United States v. Bah, No. 07-4370-cr (2d Cir. July 31, 2009) (Jacobs, Walker, Calabresi, CJJ)
Boubacar Bah ran a licensed money transmission business in New Jersey, but did not have an equivalent license in New York. He was convicted of operating an unlicensed money transmitting business, in violation of 18 U.S.C. § 1960, but the circuit reversed, finding that the district court erred in explaining the scope of § 1960 in its jury instructions.
Section 1960 makes it a crime to operate an “unlicensed money transmitting business” in interstate or foreign commerce in a “State where such operation is punishable as a misdemeanor or a felony under State law.” Under New York State law, it is a crime both to receive money for transmission and to transmit it without a license. Only the second of these is covered by § 1960, however, since the federal statute does cover the receipt of money for transmission.
This was Bah’s defense. He testified that customers would bring cash to him in New York. He would take the money to New Jersey and then lawfully transmit it to Africa. But the district court erroneously charged this defense out of the case.
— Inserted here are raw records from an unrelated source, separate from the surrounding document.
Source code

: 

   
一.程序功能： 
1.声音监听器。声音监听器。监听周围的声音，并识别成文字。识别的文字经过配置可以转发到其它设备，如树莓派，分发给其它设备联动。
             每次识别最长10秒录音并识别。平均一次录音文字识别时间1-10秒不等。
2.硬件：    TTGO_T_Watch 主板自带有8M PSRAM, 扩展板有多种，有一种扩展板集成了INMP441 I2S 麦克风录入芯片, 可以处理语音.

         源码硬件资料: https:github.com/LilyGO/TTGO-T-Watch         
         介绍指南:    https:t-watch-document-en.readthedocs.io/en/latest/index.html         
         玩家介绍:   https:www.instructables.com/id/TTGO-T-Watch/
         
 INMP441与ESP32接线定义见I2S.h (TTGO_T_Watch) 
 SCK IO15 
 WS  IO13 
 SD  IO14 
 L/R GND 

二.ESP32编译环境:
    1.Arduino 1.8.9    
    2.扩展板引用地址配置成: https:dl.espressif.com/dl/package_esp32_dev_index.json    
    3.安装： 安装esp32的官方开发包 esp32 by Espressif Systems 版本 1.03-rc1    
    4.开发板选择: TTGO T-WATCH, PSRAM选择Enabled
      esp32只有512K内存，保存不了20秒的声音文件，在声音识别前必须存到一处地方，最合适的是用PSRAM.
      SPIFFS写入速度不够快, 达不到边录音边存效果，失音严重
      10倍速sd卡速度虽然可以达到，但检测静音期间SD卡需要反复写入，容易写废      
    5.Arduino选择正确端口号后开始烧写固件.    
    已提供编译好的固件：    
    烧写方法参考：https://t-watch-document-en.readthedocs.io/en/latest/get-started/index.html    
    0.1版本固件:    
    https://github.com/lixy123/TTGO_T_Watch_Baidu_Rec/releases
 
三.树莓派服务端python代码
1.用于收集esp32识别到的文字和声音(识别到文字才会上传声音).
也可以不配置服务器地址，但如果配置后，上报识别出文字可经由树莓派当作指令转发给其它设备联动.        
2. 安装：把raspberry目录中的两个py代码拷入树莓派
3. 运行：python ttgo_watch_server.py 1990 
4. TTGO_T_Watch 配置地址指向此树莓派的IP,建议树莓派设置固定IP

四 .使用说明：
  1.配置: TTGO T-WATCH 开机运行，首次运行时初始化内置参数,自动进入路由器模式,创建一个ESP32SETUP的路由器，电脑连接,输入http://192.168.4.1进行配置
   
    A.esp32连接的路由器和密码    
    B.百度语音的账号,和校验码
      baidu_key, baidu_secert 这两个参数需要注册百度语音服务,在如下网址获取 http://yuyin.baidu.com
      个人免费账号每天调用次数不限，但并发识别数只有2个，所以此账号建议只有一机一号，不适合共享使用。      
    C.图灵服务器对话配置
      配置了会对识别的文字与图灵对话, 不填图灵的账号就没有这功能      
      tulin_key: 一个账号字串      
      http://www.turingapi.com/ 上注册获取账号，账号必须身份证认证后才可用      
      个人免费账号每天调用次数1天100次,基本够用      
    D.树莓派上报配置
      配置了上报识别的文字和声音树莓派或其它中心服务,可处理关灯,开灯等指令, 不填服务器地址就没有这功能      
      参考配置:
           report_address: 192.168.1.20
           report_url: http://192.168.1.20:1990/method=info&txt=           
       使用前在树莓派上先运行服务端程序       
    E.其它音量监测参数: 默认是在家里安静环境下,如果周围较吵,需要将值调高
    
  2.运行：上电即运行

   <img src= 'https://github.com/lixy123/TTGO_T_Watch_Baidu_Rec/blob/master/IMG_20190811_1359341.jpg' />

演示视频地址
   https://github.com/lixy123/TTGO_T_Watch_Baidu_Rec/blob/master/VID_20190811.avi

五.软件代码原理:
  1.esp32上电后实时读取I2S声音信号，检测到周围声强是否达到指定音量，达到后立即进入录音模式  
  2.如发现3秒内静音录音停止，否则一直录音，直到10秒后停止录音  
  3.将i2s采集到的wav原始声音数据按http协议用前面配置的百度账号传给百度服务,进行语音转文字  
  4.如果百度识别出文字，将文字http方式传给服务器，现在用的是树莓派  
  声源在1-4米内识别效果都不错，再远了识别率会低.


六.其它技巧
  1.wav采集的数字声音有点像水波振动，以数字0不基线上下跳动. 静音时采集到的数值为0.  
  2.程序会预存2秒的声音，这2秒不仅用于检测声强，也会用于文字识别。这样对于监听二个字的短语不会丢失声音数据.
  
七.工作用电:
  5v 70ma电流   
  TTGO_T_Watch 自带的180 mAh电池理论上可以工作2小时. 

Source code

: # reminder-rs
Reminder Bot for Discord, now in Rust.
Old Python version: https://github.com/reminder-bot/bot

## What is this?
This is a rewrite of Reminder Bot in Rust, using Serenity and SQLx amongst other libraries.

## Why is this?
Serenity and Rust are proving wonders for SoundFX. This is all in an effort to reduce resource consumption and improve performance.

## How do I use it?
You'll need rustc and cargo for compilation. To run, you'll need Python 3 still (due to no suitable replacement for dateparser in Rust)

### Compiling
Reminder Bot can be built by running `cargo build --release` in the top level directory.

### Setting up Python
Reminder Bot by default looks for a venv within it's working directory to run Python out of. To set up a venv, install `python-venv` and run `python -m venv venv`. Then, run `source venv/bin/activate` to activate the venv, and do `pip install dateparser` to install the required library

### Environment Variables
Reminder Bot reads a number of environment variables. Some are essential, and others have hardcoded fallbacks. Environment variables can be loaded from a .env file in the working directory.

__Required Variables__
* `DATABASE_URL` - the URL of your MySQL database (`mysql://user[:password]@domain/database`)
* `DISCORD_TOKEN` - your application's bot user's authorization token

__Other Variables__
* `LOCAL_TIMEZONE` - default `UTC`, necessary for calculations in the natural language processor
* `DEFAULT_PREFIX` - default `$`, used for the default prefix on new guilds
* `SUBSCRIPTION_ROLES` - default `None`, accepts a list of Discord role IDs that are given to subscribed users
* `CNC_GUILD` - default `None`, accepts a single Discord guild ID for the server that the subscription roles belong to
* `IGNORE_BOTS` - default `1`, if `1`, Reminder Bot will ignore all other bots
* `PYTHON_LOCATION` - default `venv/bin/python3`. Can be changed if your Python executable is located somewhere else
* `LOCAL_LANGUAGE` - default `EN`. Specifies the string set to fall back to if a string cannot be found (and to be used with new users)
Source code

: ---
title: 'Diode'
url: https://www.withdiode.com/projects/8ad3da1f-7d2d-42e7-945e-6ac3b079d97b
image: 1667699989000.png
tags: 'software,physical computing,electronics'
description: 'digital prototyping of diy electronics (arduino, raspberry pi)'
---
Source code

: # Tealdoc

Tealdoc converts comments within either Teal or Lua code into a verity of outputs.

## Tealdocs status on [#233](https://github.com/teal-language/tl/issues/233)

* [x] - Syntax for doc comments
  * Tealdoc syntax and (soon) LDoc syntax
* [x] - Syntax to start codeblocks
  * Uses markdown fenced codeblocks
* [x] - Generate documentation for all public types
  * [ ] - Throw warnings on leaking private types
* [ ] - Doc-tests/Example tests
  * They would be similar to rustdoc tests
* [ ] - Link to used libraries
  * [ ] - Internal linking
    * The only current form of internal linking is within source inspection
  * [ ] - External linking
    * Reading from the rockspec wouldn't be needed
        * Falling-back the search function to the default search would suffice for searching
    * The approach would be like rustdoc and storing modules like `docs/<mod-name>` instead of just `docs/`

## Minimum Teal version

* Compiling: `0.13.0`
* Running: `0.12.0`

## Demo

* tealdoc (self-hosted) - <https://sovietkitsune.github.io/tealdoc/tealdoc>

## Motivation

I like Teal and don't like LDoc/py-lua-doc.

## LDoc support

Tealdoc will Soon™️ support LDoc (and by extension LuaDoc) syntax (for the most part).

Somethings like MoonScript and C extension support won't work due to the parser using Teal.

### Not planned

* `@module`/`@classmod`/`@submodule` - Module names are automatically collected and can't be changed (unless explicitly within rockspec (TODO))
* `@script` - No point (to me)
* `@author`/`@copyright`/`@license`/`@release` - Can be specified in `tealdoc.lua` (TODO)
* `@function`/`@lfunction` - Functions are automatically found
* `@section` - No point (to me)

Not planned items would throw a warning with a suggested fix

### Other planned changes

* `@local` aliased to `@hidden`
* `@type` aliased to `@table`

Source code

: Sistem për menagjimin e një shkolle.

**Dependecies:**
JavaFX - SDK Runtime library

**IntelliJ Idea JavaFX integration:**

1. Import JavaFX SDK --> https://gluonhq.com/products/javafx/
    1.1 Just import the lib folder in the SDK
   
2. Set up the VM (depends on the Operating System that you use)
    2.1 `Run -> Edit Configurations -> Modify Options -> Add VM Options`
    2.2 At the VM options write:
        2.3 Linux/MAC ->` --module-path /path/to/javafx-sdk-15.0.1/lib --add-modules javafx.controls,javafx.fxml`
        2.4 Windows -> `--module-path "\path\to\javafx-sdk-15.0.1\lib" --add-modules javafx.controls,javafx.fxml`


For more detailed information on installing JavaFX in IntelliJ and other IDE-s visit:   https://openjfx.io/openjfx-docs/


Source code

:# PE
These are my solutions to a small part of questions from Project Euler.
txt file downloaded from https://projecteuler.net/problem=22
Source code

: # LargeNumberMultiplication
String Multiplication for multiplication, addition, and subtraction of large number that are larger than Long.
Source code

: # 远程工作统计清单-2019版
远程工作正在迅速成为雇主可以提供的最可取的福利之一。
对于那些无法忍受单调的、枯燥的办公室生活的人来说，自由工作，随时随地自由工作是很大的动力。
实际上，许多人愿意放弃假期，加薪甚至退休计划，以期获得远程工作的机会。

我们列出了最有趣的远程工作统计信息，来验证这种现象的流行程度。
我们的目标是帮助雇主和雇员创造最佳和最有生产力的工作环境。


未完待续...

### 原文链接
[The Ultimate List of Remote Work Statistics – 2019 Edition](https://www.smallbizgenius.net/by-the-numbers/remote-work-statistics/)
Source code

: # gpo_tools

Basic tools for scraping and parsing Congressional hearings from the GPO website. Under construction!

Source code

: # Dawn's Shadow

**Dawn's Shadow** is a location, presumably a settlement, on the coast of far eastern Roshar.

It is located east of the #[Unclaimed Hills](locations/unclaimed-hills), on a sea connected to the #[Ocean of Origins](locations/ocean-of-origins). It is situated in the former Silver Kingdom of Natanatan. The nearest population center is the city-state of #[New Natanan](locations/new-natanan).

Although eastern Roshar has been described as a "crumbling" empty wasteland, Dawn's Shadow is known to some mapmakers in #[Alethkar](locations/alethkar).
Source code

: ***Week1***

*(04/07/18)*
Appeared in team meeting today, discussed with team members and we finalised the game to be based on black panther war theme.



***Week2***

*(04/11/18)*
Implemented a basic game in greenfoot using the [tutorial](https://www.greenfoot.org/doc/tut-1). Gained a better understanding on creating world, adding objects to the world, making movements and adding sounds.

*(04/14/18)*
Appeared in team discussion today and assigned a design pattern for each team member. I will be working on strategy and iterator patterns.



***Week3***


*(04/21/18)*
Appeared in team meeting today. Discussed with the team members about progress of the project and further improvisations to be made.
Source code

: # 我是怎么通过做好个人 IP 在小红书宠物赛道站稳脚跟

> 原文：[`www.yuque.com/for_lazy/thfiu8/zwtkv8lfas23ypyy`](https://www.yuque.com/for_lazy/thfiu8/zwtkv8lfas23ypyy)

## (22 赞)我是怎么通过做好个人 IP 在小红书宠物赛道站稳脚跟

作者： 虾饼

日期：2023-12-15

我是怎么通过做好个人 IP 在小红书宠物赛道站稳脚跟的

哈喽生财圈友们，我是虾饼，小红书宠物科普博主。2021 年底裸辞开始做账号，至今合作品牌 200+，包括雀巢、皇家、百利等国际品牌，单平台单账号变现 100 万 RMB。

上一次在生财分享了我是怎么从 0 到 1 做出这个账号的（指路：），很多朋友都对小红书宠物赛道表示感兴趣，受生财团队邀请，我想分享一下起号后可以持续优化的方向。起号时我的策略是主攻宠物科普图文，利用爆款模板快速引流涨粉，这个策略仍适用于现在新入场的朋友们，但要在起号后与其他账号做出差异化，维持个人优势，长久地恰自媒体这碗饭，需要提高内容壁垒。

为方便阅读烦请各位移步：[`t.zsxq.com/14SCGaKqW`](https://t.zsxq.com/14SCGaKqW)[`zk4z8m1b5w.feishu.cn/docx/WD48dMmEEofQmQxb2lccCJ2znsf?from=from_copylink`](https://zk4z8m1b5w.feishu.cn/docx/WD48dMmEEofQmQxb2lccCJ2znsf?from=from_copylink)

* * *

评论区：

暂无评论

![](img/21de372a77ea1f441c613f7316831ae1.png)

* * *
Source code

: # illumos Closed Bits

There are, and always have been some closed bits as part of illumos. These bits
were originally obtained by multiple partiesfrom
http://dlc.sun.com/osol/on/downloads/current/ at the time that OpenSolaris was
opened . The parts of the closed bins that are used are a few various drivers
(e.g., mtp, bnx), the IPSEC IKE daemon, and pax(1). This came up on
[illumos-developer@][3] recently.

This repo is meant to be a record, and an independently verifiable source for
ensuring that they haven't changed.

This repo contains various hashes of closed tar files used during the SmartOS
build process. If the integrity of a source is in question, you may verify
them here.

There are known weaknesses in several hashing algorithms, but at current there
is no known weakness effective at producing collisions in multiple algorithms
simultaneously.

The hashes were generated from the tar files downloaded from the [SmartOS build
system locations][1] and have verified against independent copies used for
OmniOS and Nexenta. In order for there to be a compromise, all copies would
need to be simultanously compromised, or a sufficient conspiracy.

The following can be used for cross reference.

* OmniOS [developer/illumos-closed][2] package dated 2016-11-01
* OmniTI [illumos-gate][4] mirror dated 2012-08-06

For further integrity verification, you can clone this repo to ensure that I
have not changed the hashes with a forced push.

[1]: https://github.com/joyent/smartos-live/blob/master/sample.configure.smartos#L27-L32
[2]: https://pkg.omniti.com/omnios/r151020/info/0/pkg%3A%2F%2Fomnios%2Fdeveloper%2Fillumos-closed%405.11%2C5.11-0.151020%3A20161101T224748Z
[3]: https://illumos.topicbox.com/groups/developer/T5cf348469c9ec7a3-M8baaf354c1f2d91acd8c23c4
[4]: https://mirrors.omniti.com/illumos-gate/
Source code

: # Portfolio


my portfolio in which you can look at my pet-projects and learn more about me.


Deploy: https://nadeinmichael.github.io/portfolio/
It rejected Bah’s request for an instruction that “1960 does not make it unlawful to receive money for transmission without a license,” even as it instructed – correctly, but irrelevantly – that it was a crime in New York to be in the business of receiving money for transmission without a license.
This charge “likely misled” the jury “as to the scope of Section 1960,” and was not harmless error, since under the charge as given, “Bah’s defense at trial – that he received money in New York for transmission in New Jersey – amounted to a concession of guilt.”